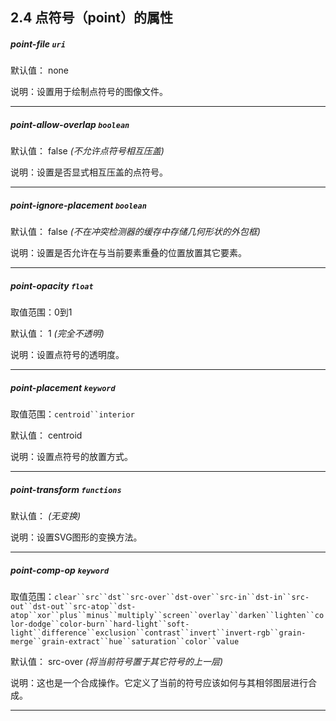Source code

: ## 2.4 点符号（point）的属性

##### point-file `uri`

默认值： none

说明：设置用于绘制点符号的图像文件。

* * *

##### point-allow-overlap `boolean`

默认值： false _(不允许点符号相互压盖)_

说明：设置是否显式相互压盖的点符号。

* * *

##### point-ignore-placement `boolean`

默认值： false _(不在冲突检测器的缓存中存储几何形状的外包框)_

说明：设置是否允许在与当前要素重叠的位置放置其它要素。

* * *

##### point-opacity `float`

取值范围：0到1

默认值： 1 _(完全不透明)_

说明：设置点符号的透明度。

* * *

##### point-placement `keyword`

取值范围：`centroid``interior`

默认值： centroid

说明：设置点符号的放置方式。

* * *

##### point-transform `functions`

默认值： _(无变换)_

说明：设置SVG图形的变换方法。

* * *

##### point-comp-op `keyword`

取值范围：`clear``src``dst``src-over``dst-over``src-in``dst-in``src-out``dst-out``src-atop``dst-atop``xor``plus``minus``multiply``screen``overlay``darken``lighten``color-dodge``color-burn``hard-light``soft-light``difference``exclusion``contrast``invert``invert-rgb``grain-merge``grain-extract``hue``saturation``color``value`

默认值： src-over _(将当前符号置于其它符号的上一层)_

说明：这也是一个合成操作。它定义了当前的符号应该如何与其相邻图层进行合成。

* * *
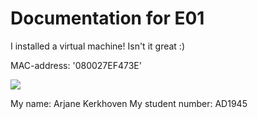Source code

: # Documentation for E01

I installed a virtual machine! Isn't it great :)

MAC-address: '080027EF473E'

![](/E01/screenshot_of_my_virtual_machine.PNG)

My name: Arjane Kerkhoven
My student number: AD1945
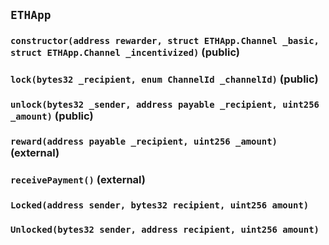 ## `ETHApp`






### `constructor(address rewarder, struct ETHApp.Channel _basic, struct ETHApp.Channel _incentivized)` (public)





### `lock(bytes32 _recipient, enum ChannelId _channelId)` (public)





### `unlock(bytes32 _sender, address payable _recipient, uint256 _amount)` (public)





### `reward(address payable _recipient, uint256 _amount)` (external)





### `receivePayment()` (external)






### `Locked(address sender, bytes32 recipient, uint256 amount)`





### `Unlocked(bytes32 sender, address recipient, uint256 amount)`





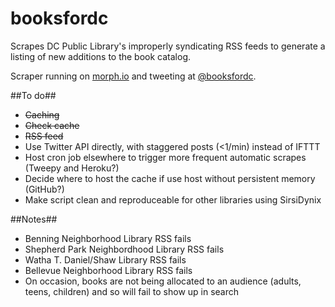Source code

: # booksfordc

Scrapes DC Public Library's improperly syndicating RSS feeds to generate a listing of new additions to the book catalog.

Scraper running on [morph.io](https://morph.io/evonfriedland/booksfordc) and tweeting at [@booksfordc](https://twitter.com/booksfordc).

##To do##
* ~~Caching~~
* ~~Check cache~~
* ~~RSS feed~~
* Use Twitter API directly, with staggered posts (<1/min) instead of IFTTT
* Host cron job elsewhere to trigger more frequent automatic scrapes (Tweepy and Heroku?)
* Decide where to host the cache if use host without persistent memory (GitHub?)
* Make script clean and reproduceable for other libraries using SirsiDynix

##Notes##
* Benning Neighborhood Library RSS fails
* Shepherd Park Neighbordhood Library RSS fails
* Watha T. Daniel/Shaw Library RSS fails
* Bellevue Neighborhood Library RSS fails
* On occasion, books are not being allocated to an audience (adults, teens, children) and so will fail to show up in search
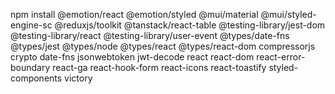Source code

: npm install @emotion/react @emotion/styled @mui/material @mui/styled-engine-sc @reduxjs/toolkit @tanstack/react-table @testing-library/jest-dom @testing-library/react @testing-library/user-event @types/date-fns @types/jest @types/node @types/react @types/react-dom compressorjs crypto date-fns jsonwebtoken jwt-decode react react-dom react-error-boundary react-ga react-hook-form react-icons react-toastify styled-components victory
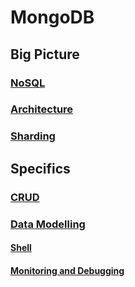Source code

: # MongoDB

## Big Picture

### [NoSQL](NoSQL.md)

### [Architecture](Architecture.md)

### [Sharding](Sharding.md)

## Specifics

### [CRUD](CRUD.md)

### [Data Modelling](DataModelling.md)

#### [Shell](Shell.md)

#### [Monitoring and Debugging](MonitoringAndDebugging.md)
################
> **Instructions to follow**: Within the listing above, work out the number of lines that hold "fails", and give that number alone.

> **Written response**: 4